I met a family recently whose first little son has a chromosomal syndrome. Put simply, this young boy is not able to walk, in addition to being deaf and not able to talk coherently yet either. This is one of the more challenging conditions I have seen, but the love and positivity of his parents is heartwarming for me to see – and it comes from both parents!

Far too often, Dad will find it too hard to accept that his son may never be able to play football with him, or follow him in his business. As a result, I have seen fathers often opt out, even from the whole family.

In one case, a couple’s acceptance and strong drive to get all possible treatment for their son even went against the opinions of the family. I find it inspiring to see how this couple are pursuing all possible means of therapy and solutions for their child, showing how genuine their love is for this little one who is providing them such a challenge. When I see families like this, I always have the greatest of respect for them and their efforts.

To this end, here are some tips for you if your child has a disability:

Find honour and confidence in the responsibility you have been given

Hold your head up high and know you are one of a special group of parents who are trusted from God with more responsibility than most others

Seek out positive help

There are many communities and organisations that are totally committed to supporting families with disabled children. For recommendations, subscribe to my updates and you shall be the first to know when I have put my list of recommendations together. I am always happy to suggest or include new ideas and groups as they come to my attention

Turn your grief into positive action

When you are alone, at home, dealing with the challenges, turn your grief into positive action. There are always two sides to any picture, even the most gloomy one. Find a cheerful thing to do, preferably with your child, and turn the difficult time into one in which you can make your child and yourself smile.

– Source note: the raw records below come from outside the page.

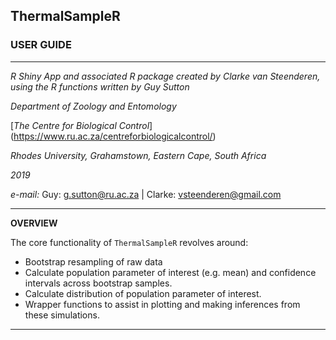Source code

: ## **ThermalSampleR** 

### **USER GUIDE**

---

*R Shiny App and associated R package created by Clarke van Steenderen, using the R functions written by Guy Sutton*

*Department of Zoology and Entomology*

[*The Centre for Biological Control*] (https://www.ru.ac.za/centreforbiologicalcontrol/)

*Rhodes University, Grahamstown, Eastern Cape, South Africa*

*2019*

*e-mail:* Guy: g.sutton@ru.ac.za | Clarke: vsteenderen@gmail.com

---

**OVERVIEW**

The core functionality of `ThermalSampleR` revolves around:
- Bootstrap resampling of raw data 
- Calculate population parameter of interest (e.g. mean) and confidence intervals across bootstrap samples.
- Calculate distribution of population parameter of interest. 
- Wrapper functions to assist in plotting and making inferences from these simulations. 

---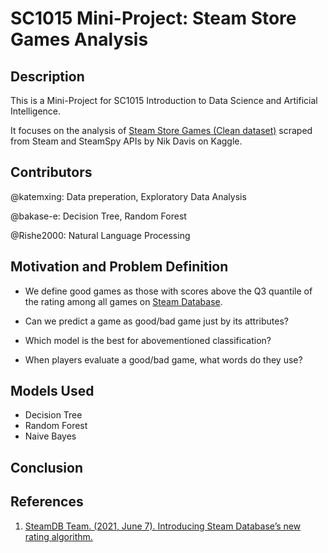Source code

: # SC1015 Mini-Project: Steam Store Games Analysis


## Description
This is a Mini-Project for SC1015 Introduction to Data Science and Artificial Intelligence.

It focuses on the analysis of [Steam Store Games (Clean dataset)](https://www.kaggle.com/datasets/nikdavis/steam-store-games.) scraped from Steam and SteamSpy APIs by Nik Davis on Kaggle.

## Contributors
@katemxing: Data preperation, Exploratory Data Analysis

@bakase-e: Decision Tree, Random Forest

@Rishe2000: Natural Language Processing


## Motivation and Problem Definition
- We define good games as those with scores above the Q3 quantile of the rating among all games on [Steam Database](https://steamdb.info/).

- Can we predict a game as good/bad game just by its attributes?

- Which model is the best for abovementioned classification?

- When players evaluate a good/bad game, what words do they use?

## Models Used
- Decision Tree
- Random Forest
- Naive Bayes

## Conclusion

## References
1. [SteamDB Team. (2021, June 7). Introducing Steam Database’s new rating algorithm.](https://steamdb.info/blog/steamdb-rating/)

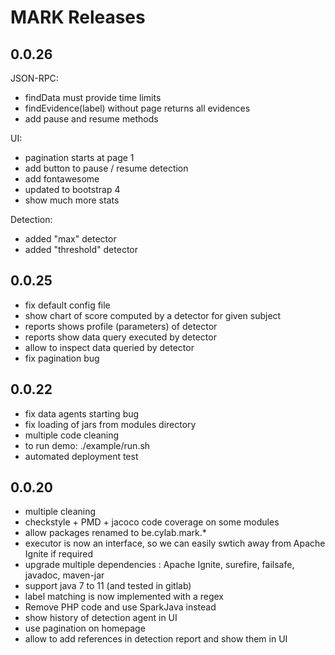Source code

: # MARK Releases

## 0.0.26

JSON-RPC:

* findData must provide time limits
* findEvidence(label) without page returns all evidences
* add pause and resume methods

UI:

* pagination starts at page 1
* add button to pause / resume detection
* add fontawesome
* updated to bootstrap 4
* show much more stats

Detection:

* added "max" detector
* added "threshold" detector


## 0.0.25

* fix default config file
* show chart of score computed by a detector for given subject
* reports shows profile (parameters) of detector
* reports show data query executed by detector
* allow to inspect data queried by detector
* fix pagination bug

## 0.0.22

* fix data agents starting bug
* fix loading of jars from modules directory
* multiple code cleaning
* to run demo: ./example/run.sh
* automated deployment test


## 0.0.20

* multiple cleaning
* checkstyle + PMD + jacoco code coverage on some modules
* allow packages renamed to be.cylab.mark.*
* executor is now an interface, so we can easily swtich away from Apache Ignite if required
* upgrade multiple dependencies : Apache Ignite, surefire, failsafe, javadoc, maven-jar
* support java 7 to 11 (and tested in gitlab)
* label matching is now implemented with a regex
* Remove PHP code and use SparkJava instead
* show history of detection agent in UI
* use pagination on homepage
* allow to add references in detection report and show them in UI
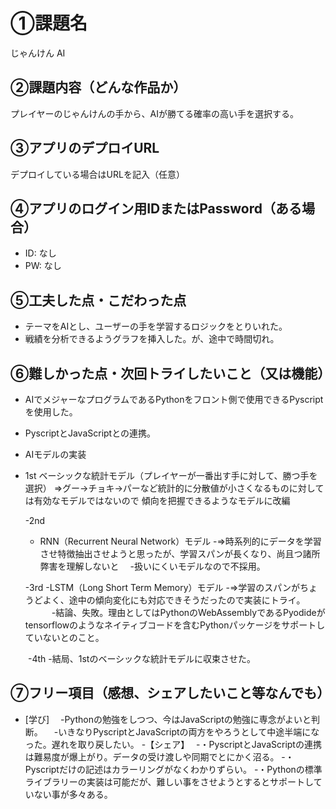 # ①課題名
じゃんけん AI

## ②課題内容（どんな作品か）
プレイヤーのじゃんけんの手から、AIが勝てる確率の高い手を選択する。

## ③アプリのデプロイURL
デプロイしている場合はURLを記入（任意）

## ④アプリのログイン用IDまたはPassword（ある場合）
- ID: なし
- PW: なし

## ⑤工夫した点・こだわった点
- テーマをAIとし、ユーザーの手を学習するロジックをとりいれた。
- 戦績を分析できるようグラフを挿入した。が、途中で時間切れ。

## ⑥難しかった点・次回トライしたいこと（又は機能）
- AIでメジャーなプログラムであるPythonをフロント側で使用できるPyscriptを使用した。
- PyscriptとJavaScriptとの連携。
- AIモデルの実装
- 1st
  ベーシックな統計モデル（プレイヤーが一番出す手に対して、勝つ手を選択）
  ⇒グー→チョキ→パーなど統計的に分散値が小さくなるものに対しては有効なモデルではないので
  傾向を把握できるようなモデルに改編
    
    -2nd
   - RNN（Recurrent Neural Network）モデル
    -⇒時系列的にデータを学習させ特徴抽出させようと思ったが、学習スパンが長くなり、尚且つ諸所弊害を理解しないと
    　-扱いにくいモデルなので不採用。
     
    -3rd
    -LSTM（Long Short Term Memory）モデル
    -⇒学習のスパンがちょうどよく、途中の傾向変化にも対応できそうだったので実装にトライ。
　　　-結論、失敗。理由としてはPythonのWebAssemblyであるPyodideがtensorflowのようなネイティブコードを含むPythonパッケージをサポートしていないとのこと。

　　-4th
   -結局、1stのベーシックな統計モデルに収束させた。

## ⑦フリー項目（感想、シェアしたいこと等なんでも）
- [学び]
　-Pythonの勉強をしつつ、今はJavaScriptの勉強に専念がよいと判断。
　-いきなりPyscriptとJavaScriptの両方をやろうとして中途半端になった。遅れを取り戻したい。
-【シェア】　
-・PyscriptとJavaScriptの連携は難易度が爆上がり。データの受け渡しや同期でとにかく沼る。
-・Pyscriptだけの記述はカラーリングがなくわかりずらい。
-・Pythonの標準ライブラリーの実装は可能だが、難しい事をさせようとするとサポートしていない事が多々ある。
　
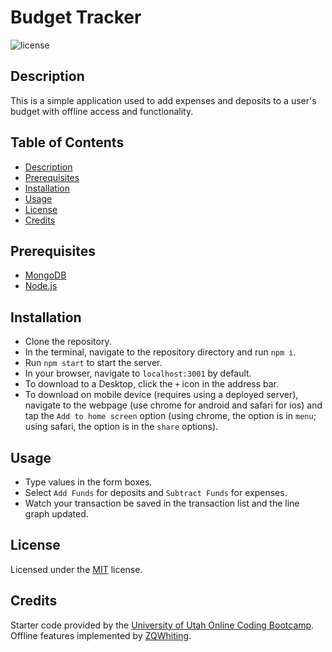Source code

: # Budget Tracker
![license](https://img.shields.io/badge/License-MIT-blue)

<a name='description'></a>
## Description
This is a simple application used to add expenses and deposits to a user's budget with offline access and functionality.

## Table of Contents
* [Description](#description)
* [Prerequisites](#prerequisites)
* [Installation](#installation)
* [Usage](#usage)
* [License](#license)
* [Credits](#credits)

<a name='prerequisites'></a>
## Prerequisites
* [MongoDB](https://www.mongodb.com/)
* [Node.js](https://nodejs.org/)

<a name='installation'></a>
## Installation
* Clone the repository. 
* In the terminal, navigate to the repository directory and run `npm i`. 
* Run `npm start` to start the server.
* In your browser, navigate to `localhost:3001` by default.
* To download to a Desktop, click the `+` icon in the address bar.
* To download on mobile device (requires using a deployed server), navigate to the webpage (use chrome for android and safari for ios) and tap the `Add to home screen` option (using chrome, the option is in `menu`; using safari, the option is in the `share` options).

<a name='usage'></a>
## Usage
* Type values in the form boxes.
* Select `Add Funds` for deposits and `Subtract Funds` for expenses.
* Watch your transaction be saved in the transaction list and the line graph updated.

<a name='license'></a>
## License
Licensed under the [MIT](./LICENSE.txt) license.

<a name='credits'></a>
## Credits
Starter code provided by the [University of Utah Online Coding Bootcamp](https://github.com/coding-boot-camp/symmetrical-bassoon).  
Offline features implemented by [ZQWhiting](github.com/ZQWhiting).

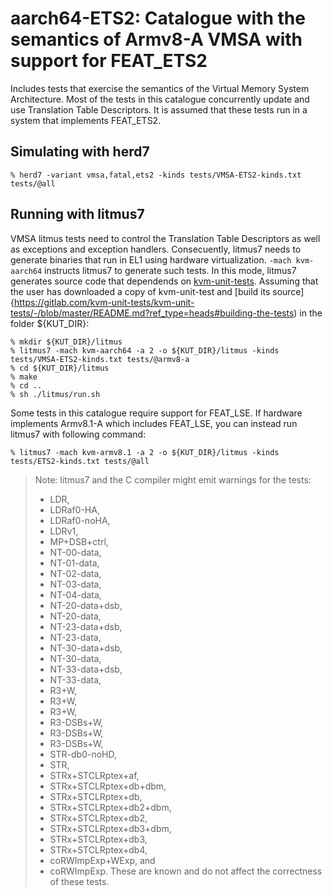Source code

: aarch64-ETS2: Catalogue with the semantics of Armv8-A VMSA with support for FEAT_ETS2
=====================================================================================

Includes tests that exercise the semantics of the Virtual Memory
System Architecture. Most of the tests in this catalogue concurrently
update and use Translation Table Descriptors. It is assumed that these
tests run in a system that implements FEAT_ETS2.

Simulating with herd7
---------------------

    % herd7 -variant vmsa,fatal,ets2 -kinds tests/VMSA-ETS2-kinds.txt tests/@all

Running with litmus7
--------------------

VMSA litmus tests need to control the Translation Table Descriptors as
well as exceptions and exception handlers. Consecuently, litmus7 needs
to generate binaries that run in EL1 using hardware
virtualization. `-mach kvm-aarch64` instructs litmus7 to generate such
tests. In this mode, litmus7 generates source code that dependends on
[kvm-unit-tests](http://www.linux-kvm.org/page/KVM-unit-tests). Assuming
that the user has downloaded a copy of kvm-unit-test and [build its
source]{https://gitlab.com/kvm-unit-tests/kvm-unit-tests/-/blob/master/README.md?ref_type=heads#building-the-tests)
in the folder ${KUT_DIR}:

    % mkdir ${KUT_DIR}/litmus
    % litmus7 -mach kvm-aarch64 -a 2 -o ${KUT_DIR}/litmus -kinds tests/VMSA-ETS2-kinds.txt tests/@armv8-a
    % cd ${KUT_DIR}/litmus
    % make
    % cd ..
    % sh ./litmus/run.sh

Some tests in this catalogue require support for FEAT_LSE. If hardware
implements Armv8.1-A which includes FEAT_LSE, you can instead run
litmus7 with following command:

    % litmus7 -mach kvm-armv8.1 -a 2 -o ${KUT_DIR}/litmus -kinds tests/ETS2-kinds.txt tests/@all

> Note: litmus7 and the C compiler might emit warnings for the tests:
> - LDR,
> - LDRaf0-HA,
> - LDRaf0-noHA,
> - LDRv1,
> - MP+DSB+ctrl,
> - NT-00-data,
> - NT-01-data,
> - NT-02-data,
> - NT-03-data,
> - NT-04-data,
> - NT-20-data+dsb,
> - NT-20-data,
> - NT-23-data+dsb,
> - NT-23-data,
> - NT-30-data+dsb,
> - NT-30-data,
> - NT-33-data+dsb,
> - NT-33-data,
> - R3+W,
> - R3+W,
> - R3+W,
> - R3-DSBs+W,
> - R3-DSBs+W,
> - R3-DSBs+W,
> - STR-db0-noHD,
> - STR,
> - STRx+STCLRptex+af,
> - STRx+STCLRptex+db+dbm,
> - STRx+STCLRptex+db,
> - STRx+STCLRptex+db2+dbm,
> - STRx+STCLRptex+db2,
> - STRx+STCLRptex+db3+dbm,
> - STRx+STCLRptex+db3,
> - STRx+STCLRptex+db4,
> - coRWImpExp+WExp, and
> - coRWImpExp.
> These are known and do not affect the correctness of these tests.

Turn worry into action plans

The future looms up with no sense of relief for this little person in your life. One day you may not be there to care for him. Worry can paralyse, so - be realistic, prepare for the future as much as you can, discuss it with people you trust. Seek out those who can step in if necessary if you are not able to care for your child any longer. Then leave that plan clearly documented.

Worrying will not change anything: it is such a wasteful emotion! If you believe in God, put your worries before your Creator who made you and your child, and in whose hands you will both always be.

Reach out!

There are so many others in a similar situation to yours. Share the things that you have found helpful. Meet for coffee with parents who are just trying to come to terms with the news of their child's disability. It's amazing how energising it is to feel you are not always the one receiving help: you can give help too.

Journal positively!

Writing has been shown to help soothe, calm and regulate one’s sanity! Make sure to focus on positivity and gratitude - keep a diary, pour your heart out, but also note down 3 things each day that are positive: small victories or things that make you smile. It will be so encouraging to look back on these entries later.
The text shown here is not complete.